The 26th United States Colored Troops-A Black Regiment from New York

Today I am starting a new feature, brief looks at African American regiments that served in the Civil War and Reconstruction. Nearly 180,000 African Americans served in the Union Army during the Civil War. Most were part of the United States Colored Troops (USCT), nearly all-black units with white officers in command. Except for the 54th Massachusetts, the Black regiment featured in the movie “Glory”, few of these African American regiments are known to the general public. Many of the United States Colored Troops continued on in service after the war as key components in the occupation of the former Confederate states. These articles are not intended as full regimental histories, they are more akin to scrapbooks. If you have information on the regiment, please post it in the comments.

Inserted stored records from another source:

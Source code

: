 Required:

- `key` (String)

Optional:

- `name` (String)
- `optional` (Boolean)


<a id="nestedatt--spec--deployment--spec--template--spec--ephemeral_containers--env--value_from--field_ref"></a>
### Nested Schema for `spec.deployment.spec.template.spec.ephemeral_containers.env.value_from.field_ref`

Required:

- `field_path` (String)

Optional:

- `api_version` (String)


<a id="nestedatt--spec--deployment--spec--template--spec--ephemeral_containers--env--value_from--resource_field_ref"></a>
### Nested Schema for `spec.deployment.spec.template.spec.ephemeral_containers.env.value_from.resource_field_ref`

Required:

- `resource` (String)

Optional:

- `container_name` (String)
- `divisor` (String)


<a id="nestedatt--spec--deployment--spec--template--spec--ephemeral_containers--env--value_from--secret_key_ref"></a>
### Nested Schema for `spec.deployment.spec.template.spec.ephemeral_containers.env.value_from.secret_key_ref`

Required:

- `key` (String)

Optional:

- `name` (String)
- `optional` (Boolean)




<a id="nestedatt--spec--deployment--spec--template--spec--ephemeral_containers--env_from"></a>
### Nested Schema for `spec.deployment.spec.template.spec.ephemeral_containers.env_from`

The first regiment I want to look at is the 26th United States Colored Troops (26th USCT), a regiment recruited in Central and Western New York as well as in New York City and Long Island and trained at Riker’s Island (before the New York City jail was there). The Union League Club took on the responsibility of raising black regiments in New York. Although the state had only 9,000 black men of military age, it raised three USCT regiments of approximately a thousand men each. You can find out more about this in the report of the Union League.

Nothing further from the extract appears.